Problem statement:
From the line containing "不健康跟他们打交道更多的" to the final line of the material below, copy each line exactly, including both endpoints, and leave out all other lines.

Records supplied:
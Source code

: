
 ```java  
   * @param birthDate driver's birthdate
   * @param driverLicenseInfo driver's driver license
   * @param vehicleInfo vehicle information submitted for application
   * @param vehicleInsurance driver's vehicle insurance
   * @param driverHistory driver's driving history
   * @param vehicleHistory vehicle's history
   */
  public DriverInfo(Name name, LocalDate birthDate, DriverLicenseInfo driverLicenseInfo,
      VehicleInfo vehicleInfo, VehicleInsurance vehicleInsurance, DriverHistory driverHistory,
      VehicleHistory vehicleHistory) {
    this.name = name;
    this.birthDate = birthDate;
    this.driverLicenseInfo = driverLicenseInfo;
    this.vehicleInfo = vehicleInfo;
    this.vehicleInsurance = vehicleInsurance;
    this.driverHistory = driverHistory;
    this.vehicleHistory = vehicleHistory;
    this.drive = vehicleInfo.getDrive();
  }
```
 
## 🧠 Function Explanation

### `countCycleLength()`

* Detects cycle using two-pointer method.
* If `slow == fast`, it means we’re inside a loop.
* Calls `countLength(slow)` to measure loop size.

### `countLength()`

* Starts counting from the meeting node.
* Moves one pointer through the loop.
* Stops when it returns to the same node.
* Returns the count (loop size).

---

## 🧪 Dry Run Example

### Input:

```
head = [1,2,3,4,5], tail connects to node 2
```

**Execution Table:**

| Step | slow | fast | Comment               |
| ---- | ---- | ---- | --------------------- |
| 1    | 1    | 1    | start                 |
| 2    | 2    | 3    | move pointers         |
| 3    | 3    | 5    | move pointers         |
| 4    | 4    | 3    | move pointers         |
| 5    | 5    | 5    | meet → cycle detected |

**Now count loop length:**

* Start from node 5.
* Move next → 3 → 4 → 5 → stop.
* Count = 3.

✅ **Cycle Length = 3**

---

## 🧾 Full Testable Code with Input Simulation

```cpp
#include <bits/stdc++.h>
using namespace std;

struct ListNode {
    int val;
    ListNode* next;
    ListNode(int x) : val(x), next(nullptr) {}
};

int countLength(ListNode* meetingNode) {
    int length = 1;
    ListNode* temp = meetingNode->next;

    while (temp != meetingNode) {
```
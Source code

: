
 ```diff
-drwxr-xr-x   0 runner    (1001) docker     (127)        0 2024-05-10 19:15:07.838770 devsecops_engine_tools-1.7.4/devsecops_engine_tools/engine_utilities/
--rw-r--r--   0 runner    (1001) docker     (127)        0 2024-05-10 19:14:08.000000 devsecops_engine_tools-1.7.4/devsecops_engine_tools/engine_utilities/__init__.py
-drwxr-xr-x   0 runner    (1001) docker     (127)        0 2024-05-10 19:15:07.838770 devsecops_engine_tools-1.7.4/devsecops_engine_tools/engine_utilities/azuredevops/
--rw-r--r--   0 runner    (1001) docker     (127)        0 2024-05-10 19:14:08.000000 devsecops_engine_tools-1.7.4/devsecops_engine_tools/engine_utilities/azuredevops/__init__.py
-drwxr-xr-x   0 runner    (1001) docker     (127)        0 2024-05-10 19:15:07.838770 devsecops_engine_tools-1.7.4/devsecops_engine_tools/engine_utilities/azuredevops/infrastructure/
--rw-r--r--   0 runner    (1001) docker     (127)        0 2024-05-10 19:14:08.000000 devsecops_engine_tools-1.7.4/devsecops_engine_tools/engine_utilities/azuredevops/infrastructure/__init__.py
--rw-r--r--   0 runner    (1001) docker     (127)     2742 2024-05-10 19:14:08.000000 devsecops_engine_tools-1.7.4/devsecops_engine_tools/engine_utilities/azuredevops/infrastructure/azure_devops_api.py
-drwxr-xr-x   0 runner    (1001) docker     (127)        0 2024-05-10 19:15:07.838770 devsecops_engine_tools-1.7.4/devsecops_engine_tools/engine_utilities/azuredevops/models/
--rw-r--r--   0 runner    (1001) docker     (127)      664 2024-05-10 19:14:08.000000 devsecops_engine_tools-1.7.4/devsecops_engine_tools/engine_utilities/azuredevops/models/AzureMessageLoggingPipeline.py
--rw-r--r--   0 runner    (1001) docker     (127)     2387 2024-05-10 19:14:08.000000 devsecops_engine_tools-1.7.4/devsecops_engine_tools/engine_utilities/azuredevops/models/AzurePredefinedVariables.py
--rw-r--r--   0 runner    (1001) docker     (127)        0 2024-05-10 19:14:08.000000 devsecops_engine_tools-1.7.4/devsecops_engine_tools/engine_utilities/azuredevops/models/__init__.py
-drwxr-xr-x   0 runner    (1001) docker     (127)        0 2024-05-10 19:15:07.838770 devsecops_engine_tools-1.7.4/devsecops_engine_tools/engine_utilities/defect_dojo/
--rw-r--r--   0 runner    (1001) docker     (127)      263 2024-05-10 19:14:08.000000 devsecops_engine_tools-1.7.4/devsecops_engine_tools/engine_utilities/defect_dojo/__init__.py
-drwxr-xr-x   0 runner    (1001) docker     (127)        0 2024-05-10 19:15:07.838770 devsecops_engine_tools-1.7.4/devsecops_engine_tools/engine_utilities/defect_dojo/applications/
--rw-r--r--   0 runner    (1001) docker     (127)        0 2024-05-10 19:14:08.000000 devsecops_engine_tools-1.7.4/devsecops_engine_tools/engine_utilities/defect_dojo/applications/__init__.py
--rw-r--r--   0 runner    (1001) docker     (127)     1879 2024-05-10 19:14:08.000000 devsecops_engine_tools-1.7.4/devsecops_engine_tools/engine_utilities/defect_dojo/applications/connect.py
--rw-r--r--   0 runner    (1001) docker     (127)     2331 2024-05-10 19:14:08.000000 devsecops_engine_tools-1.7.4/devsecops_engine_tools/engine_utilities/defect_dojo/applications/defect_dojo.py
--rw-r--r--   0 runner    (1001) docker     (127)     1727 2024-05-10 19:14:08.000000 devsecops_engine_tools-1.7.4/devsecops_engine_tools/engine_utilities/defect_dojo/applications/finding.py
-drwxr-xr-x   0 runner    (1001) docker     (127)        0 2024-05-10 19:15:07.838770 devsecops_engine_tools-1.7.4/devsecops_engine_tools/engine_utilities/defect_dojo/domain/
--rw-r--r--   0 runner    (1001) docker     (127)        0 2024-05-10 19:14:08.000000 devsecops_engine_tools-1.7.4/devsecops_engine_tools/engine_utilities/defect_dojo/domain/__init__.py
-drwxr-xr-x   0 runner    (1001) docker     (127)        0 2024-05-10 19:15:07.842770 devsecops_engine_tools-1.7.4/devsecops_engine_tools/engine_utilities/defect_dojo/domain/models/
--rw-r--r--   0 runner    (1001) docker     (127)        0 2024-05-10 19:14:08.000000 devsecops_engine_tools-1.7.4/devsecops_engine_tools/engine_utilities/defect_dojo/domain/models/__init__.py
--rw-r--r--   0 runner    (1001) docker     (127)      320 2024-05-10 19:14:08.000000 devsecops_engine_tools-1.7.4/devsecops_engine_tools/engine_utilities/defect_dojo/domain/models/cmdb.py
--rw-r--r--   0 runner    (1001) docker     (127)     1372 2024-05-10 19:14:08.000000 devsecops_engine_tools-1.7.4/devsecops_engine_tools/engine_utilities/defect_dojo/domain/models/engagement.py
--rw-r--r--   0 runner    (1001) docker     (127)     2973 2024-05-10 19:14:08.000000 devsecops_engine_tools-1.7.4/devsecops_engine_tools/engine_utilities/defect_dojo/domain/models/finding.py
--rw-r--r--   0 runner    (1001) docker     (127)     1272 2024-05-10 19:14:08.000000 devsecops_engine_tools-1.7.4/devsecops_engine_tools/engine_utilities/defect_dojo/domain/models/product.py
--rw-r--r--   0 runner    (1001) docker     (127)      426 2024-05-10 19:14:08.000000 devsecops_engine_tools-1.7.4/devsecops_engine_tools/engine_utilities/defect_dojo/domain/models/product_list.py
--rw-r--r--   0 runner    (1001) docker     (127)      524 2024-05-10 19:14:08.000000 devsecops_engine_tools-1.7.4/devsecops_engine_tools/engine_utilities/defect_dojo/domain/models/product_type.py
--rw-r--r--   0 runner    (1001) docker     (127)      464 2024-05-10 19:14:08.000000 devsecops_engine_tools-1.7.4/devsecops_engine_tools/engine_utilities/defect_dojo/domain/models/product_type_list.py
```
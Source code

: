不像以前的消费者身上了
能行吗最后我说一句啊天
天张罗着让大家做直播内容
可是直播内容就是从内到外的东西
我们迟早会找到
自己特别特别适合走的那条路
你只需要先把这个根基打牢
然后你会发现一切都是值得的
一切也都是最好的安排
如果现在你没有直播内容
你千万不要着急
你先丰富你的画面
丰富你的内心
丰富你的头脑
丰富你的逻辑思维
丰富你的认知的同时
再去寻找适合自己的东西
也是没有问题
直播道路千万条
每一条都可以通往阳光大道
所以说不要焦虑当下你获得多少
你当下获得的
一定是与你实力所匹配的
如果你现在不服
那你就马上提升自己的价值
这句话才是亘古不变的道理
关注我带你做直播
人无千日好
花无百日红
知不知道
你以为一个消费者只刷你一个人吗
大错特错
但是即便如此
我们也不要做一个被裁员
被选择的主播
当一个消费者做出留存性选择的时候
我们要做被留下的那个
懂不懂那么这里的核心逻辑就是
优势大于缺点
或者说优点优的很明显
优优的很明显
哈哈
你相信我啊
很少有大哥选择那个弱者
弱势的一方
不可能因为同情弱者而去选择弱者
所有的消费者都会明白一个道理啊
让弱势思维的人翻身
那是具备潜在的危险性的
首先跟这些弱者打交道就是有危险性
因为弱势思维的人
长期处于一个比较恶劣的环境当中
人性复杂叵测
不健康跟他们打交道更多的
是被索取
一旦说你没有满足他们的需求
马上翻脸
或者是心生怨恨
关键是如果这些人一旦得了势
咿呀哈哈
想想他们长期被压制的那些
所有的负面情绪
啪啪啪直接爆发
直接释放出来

Output of the exercise:
不健康跟他们打交道更多的
是被索取
一旦说你没有满足他们的需求
马上翻脸
或者是心生怨恨
关键是如果这些人一旦得了势
咿呀哈哈
想想他们长期被压制的那些
所有的负面情绪
啪啪啪直接爆发
直接释放出来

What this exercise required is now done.